Each new batch of published EEF evaluations brings important new messages on the impact of different approaches to learning. Today’s nine reports are no exception. The low-cost approach of Accelerated Reader – a computer programme that encourages children to read independently through rewards and quizzes, matching their reading ability with appropriate texts – suggests that more expensive isn’t always better. Children following the approach made three additional months’ progress compared to their peers who did not.

Another finding of note is the small positive impact of teaching children fewer mathematical concepts, but covering them in greater depth to ensure mastery’. The EEF’s evaluation of Mathematics Mastery will make fascinating reading for headteachers contemplating introducing this approach into their school. Of course, the true value of this method may only be evident in years to come as children are able to draw on their secure mathematical foundations to tackle more complex problems.

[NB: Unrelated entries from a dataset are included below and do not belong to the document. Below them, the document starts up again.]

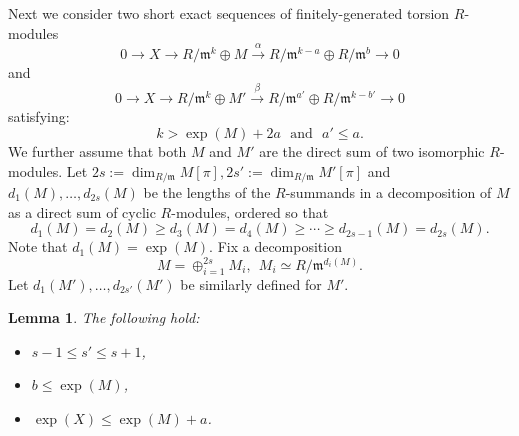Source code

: \documentclass[10pt]{amsart}
\numberwithin{equation}{section}
\newtheorem{lemma}[theorem]{Lemma}
\theoremstyle{definition}
\theoremstyle{remark}
\newcommand{\fm}{\mathfrak{m}}
\begin{document}
Next we consider two short exact sequences of finitely-generated torsion $R$-modules
\begin{equation}\label{ses1}
0 \rightarrow X \rightarrow R/\fm^k \oplus M \xrightarrow{\alpha} R/\fm^{k-a} \oplus R/\fm^{b} \rightarrow 0
\end{equation}
and
\begin{equation}\label{ses2}
0 \rightarrow X \rightarrow R/\fm^k \oplus M'\xrightarrow{\beta} R/\fm^{a'} \oplus R/\fm^{k-b'} \rightarrow 0
\end{equation}
satisfying:
\begin{equation}\label{ses-hyp}
k>\exp(M)+2a \ \ \ \text{and} \ \ \ a'\leqslant a.
\end{equation}
We further assume that both $M$ and $M'$ are the direct sum of two isomorphic $R$-modules. Let $2s:= \dim_{R/\fm} M[\pi], 2s':= \dim_{R/\fm} M'[\pi]$ and $d_1(M),\dots,d_{2s}(M)$ be the lengths of the $R$-summands in a decomposition of $M$ as a direct sum of cyclic $R$-modules,
ordered so that
$$
d_1(M) = d_2(M) \geqslant d_3(M)=d_4(M) \geqslant \cdots \geqslant d_{2s-1}(M) = d_{2s}(M).
$$
Note that $d_1(M) = \exp(M)$.
Fix a decomposition 
$$
M = \oplus_{i=1}^{2s} M_i, \ \ M_i \simeq R/\fm^{d_i(M)}.
$$
Let $d_1(M'),\dots,d_{2s'}(M')$ be similarly defined for $M'$. 
\begin{lemma}\label{lem:key} The following hold:
\begin{itemize}
\item[(i)]  $s-1\leqslant s'\leqslant s+1$,
\item[(ii)] $b\leqslant \exp(M)$,
\item[(iii)] $\exp(X) \leqslant \exp(M)+a$.
\end{itemize}
\end{lemma}
\end{document}
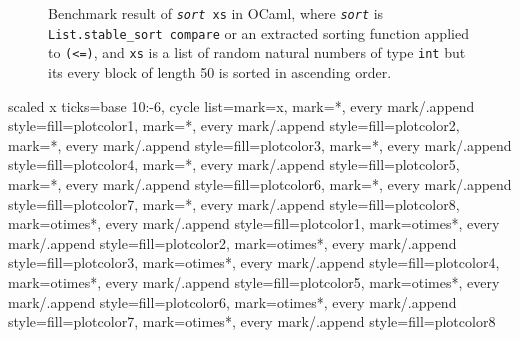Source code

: \documentclass[a4paper]{article}
\begin{document}
\begin{figure}[p]
 \caption{Benchmark result of \texttt{\textit{sort} xs} in OCaml, where \texttt{\textit{sort}} is \texttt{List.stable\_sort compare} or an extracted sorting function applied to \texttt{(<=)}, and \texttt{xs} is a list of random natural numbers of type \texttt{int} but its every block of length 50 is sorted in ascending order.}
\end{figure}

\pgfplotsset
{scaled x ticks=base 10:-6,
 cycle list={{mark=x},
             {mark=*, every mark/.append style={fill=plotcolor1}}, {mark=*, every mark/.append style={fill=plotcolor2}},
             {mark=*, every mark/.append style={fill=plotcolor3}}, {mark=*, every mark/.append style={fill=plotcolor4}},
             {mark=*, every mark/.append style={fill=plotcolor5}}, {mark=*, every mark/.append style={fill=plotcolor6}},
             {mark=*, every mark/.append style={fill=plotcolor7}}, {mark=*, every mark/.append style={fill=plotcolor8}},
             {mark=otimes*, every mark/.append style={fill=plotcolor1}}, {mark=otimes*, every mark/.append style={fill=plotcolor2}},
             {mark=otimes*, every mark/.append style={fill=plotcolor3}}, {mark=otimes*, every mark/.append style={fill=plotcolor4}},
             {mark=otimes*, every mark/.append style={fill=plotcolor5}}, {mark=otimes*, every mark/.append style={fill=plotcolor6}},
             {mark=otimes*, every mark/.append style={fill=plotcolor7}}, {mark=otimes*, every mark/.append style={fill=plotcolor8}}}
}
\end{document}
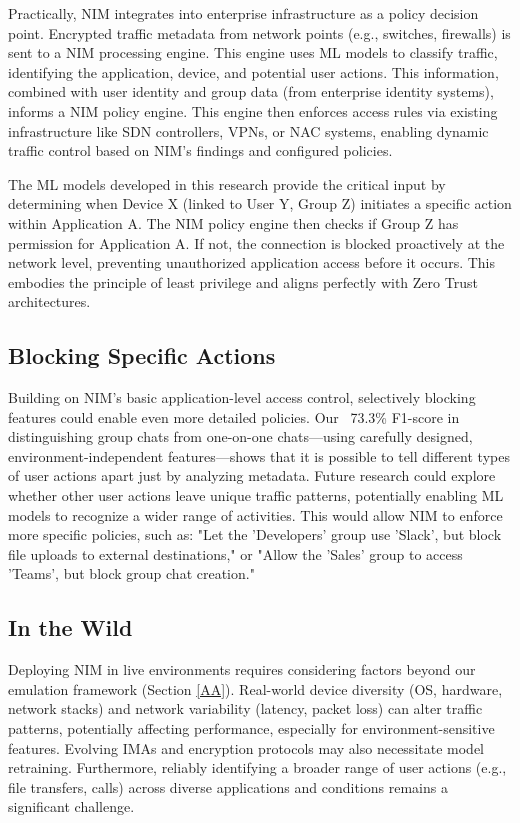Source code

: \documentclass[conference]{IEEEtran}
\begin{document}
Practically, NIM integrates into enterprise infrastructure as a policy decision point. Encrypted traffic metadata from network points (e.g., switches, firewalls) is sent to a NIM processing engine. This engine uses ML models to classify traffic, identifying the application, device, and potential user actions. This information, combined with user identity and group data (from enterprise identity systems), informs a NIM policy engine. This engine then enforces access rules via existing infrastructure like SDN controllers, VPNs, or NAC systems, enabling dynamic traffic control based on NIM's findings and configured policies.

The ML models developed in this research provide the critical input by determining when Device X (linked to User Y, Group Z) initiates a specific action within Application A. The NIM policy engine then checks if Group Z has permission for Application A. If not, the connection is blocked proactively at the network level, preventing unauthorized application access before it occurs. This embodies the principle of least privilege and aligns perfectly with Zero Trust architectures.

\subsection{Blocking Specific Actions}
Building on NIM's basic application-level access control, selectively blocking features could enable even more detailed policies. Our ~73.3\% F1-score in distinguishing group chats from one-on-one chats—using carefully designed, environment-independent features—shows that it is possible to tell different types of user actions apart just by analyzing metadata. Future research could explore whether other user actions leave unique traffic patterns, potentially enabling ML models to recognize a wider range of activities. This would allow NIM to enforce more specific policies, such as: "Let the 'Developers' group use 'Slack', but block file uploads to external destinations," or "Allow the 'Sales' group to access 'Teams', but block group chat creation."

\subsection{In the Wild}
Deploying NIM in live environments requires considering factors beyond our emulation framework (Section \ref{AA}). Real-world device diversity (OS, hardware, network stacks) and network variability (latency, packet loss) can alter traffic patterns, potentially affecting performance, especially for environment-sensitive features. Evolving IMAs and encryption protocols may also necessitate model retraining. Furthermore, reliably identifying a broader range of user actions (e.g., file transfers, calls) across diverse applications and conditions remains a significant challenge.
\end{document}
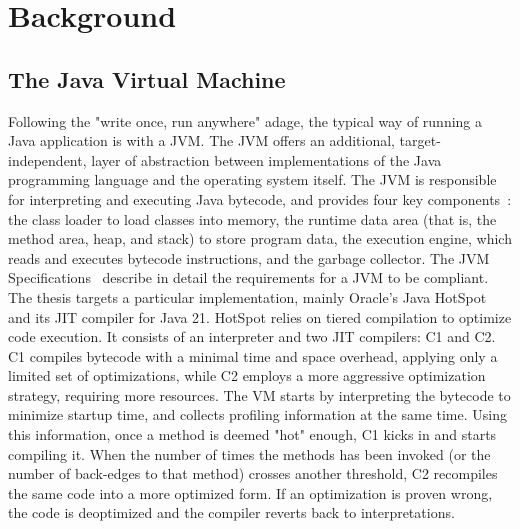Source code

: \chapter{Background}


\section{The Java Virtual Machine}
Following the "write once, run anywhere" adage, the typical way of running a Java application is with a JVM.
The JVM offers an additional, target-independent, layer of abstraction between implementations of the Java programming language and the operating system itself.
The JVM is responsible for interpreting and executing Java bytecode, and provides four key components~\cite{dannarapu_jvm_2023-1}: 
the class loader to load classes into memory, the runtime data area (that is, the method area, heap, and stack) to store program data, the execution engine, which reads and executes bytecode instructions, and the garbage collector. The JVM Specifications~\cite{noauthor_java_nodate-1} describe in detail the requirements for a JVM to be compliant. 
The thesis targets a particular implementation, mainly Oracle's Java HotSpot~\cite{noauthor_hotspot_nodate} and its JIT compiler for Java 21. 
HotSpot relies on tiered compilation to optimize code execution. It consists of an interpreter and two JIT compilers: C1 and C2. 
C1 compiles bytecode with a minimal time and space overhead, applying only a limited set of optimizations, while C2 employs a more aggressive optimization strategy, requiring more resources.
The VM starts by interpreting the bytecode to minimize startup time, and collects profiling information at the same time. Using this information, once a method is deemed "hot" enough, C1 kicks in and starts compiling it. When the number of times the methods has been invoked (or the number of back-edges to that method) crosses another threshold, C2 recompiles the same code into a more optimized form. If an optimization is proven wrong, the code is deoptimized and the compiler reverts back to interpretations.  

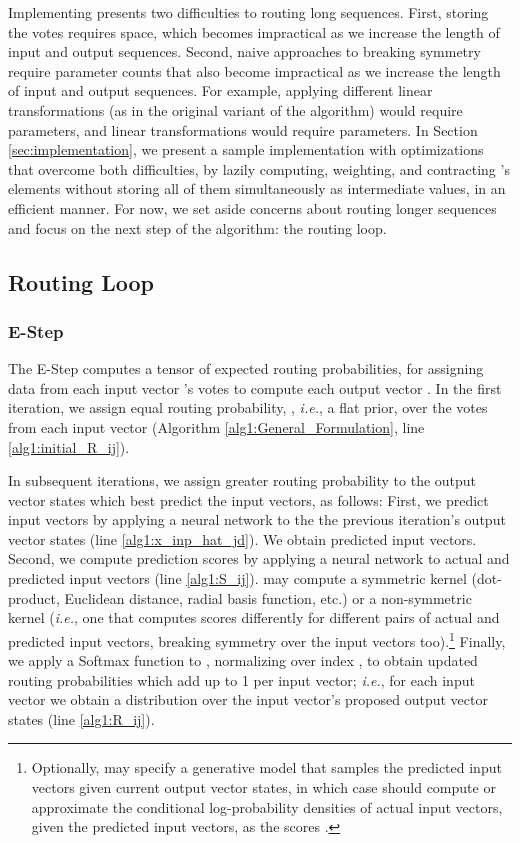 \documentclass[11pt,a4paper]{article}
\begin{document}
Implementing  presents two difficulties to routing long sequences. First, storing the votes  requires  space, which becomes impractical as we increase the length of input and output sequences. Second, naive approaches to breaking symmetry require parameter counts that also become impractical as we increase the length of input and output sequences. For example, applying  different linear transformations (as in the original variant of the algorithm) would require  parameters, and  linear transformations would require  parameters. In Section \ref{sec:implementation}, we present a sample implementation with optimizations that overcome both difficulties, by lazily computing, weighting, and contracting 's elements without storing all of them simultaneously as intermediate values, in an efficient manner. For now, we set aside concerns about routing longer sequences and focus on the next step of the algorithm: the routing loop.


\subsection{Routing Loop}\label{ssec:routing_iterations}

\subsubsection{E-Step}\label{sssec:E_Step}

The E-Step computes a tensor  of expected routing probabilities, for assigning data from each input vector 's votes to compute each output vector . In the first iteration, we assign equal routing probability, , {\em i.e.}, a flat prior, over the votes from each input vector (Algorithm \ref{alg1:General_Formulation}, line \ref{alg1:initial_R_ij}).

In subsequent iterations, we assign greater routing probability to the output vector states which best predict the input vectors, as follows: First, we predict input vectors by applying a neural network  to the the previous iteration's output vector states (line \ref{alg1:x_inp_hat_jd}). We obtain  predicted input vectors. Second, we compute prediction scores  by applying a neural network  to actual and predicted input vectors (line \ref{alg1:S_ij}).  may compute a symmetric kernel (dot-product, Euclidean distance, radial basis function, etc.) or a non-symmetric kernel ({\em i.e.}, one that computes scores differently for different pairs of actual and predicted input vectors, breaking symmetry over the input vectors too).\footnote{
	Optionally,  may specify a generative model that samples the predicted input vectors given current output vector states, in which case  should compute or approximate the conditional log-probability densities of actual input vectors, given the predicted input vectors, as the scores .
} Finally, we apply a Softmax function to , normalizing over index , to obtain updated routing probabilities  which add up to 1 per input vector; {\em i.e.}, for each input vector  we obtain a distribution over the input vector's proposed output vector states  (line \ref{alg1:R_ij}).
\end{document}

Naturally, each set of published reports also contains results that find no impact’. This is the nature of research and we should not hide from the challenge of narrowing the gap. We are also learning more about conducting randomised trials in schools, and not every study shows a clear result. This is frustrating, but each study result is valuable in helping us understand how research can inform our approach to teaching and learning.

We are also learning more about the methods of evaluation and the prospect of schools running their own trials. The Accelerated Reader report, along with Fresh Start, part of Read, Write, Inc’s suite of interventions, was a product of 14 schools, each running the interventions independently of each other and the results aggregated by the evaluation team at Durham University to form two robust impact evaluations. The lead evaluator, Professor Stephen Gorard, concludes that the success of these projects demonstrates that schools can run trials of their own, provided that they are aided by an expert who can oversee the randomisation and advise on the analysis. This has exciting implications, especially for those who have used our DIY Evaluation Guide to set up a trial in their own school and may consider collaborating with other schools to run larger trials.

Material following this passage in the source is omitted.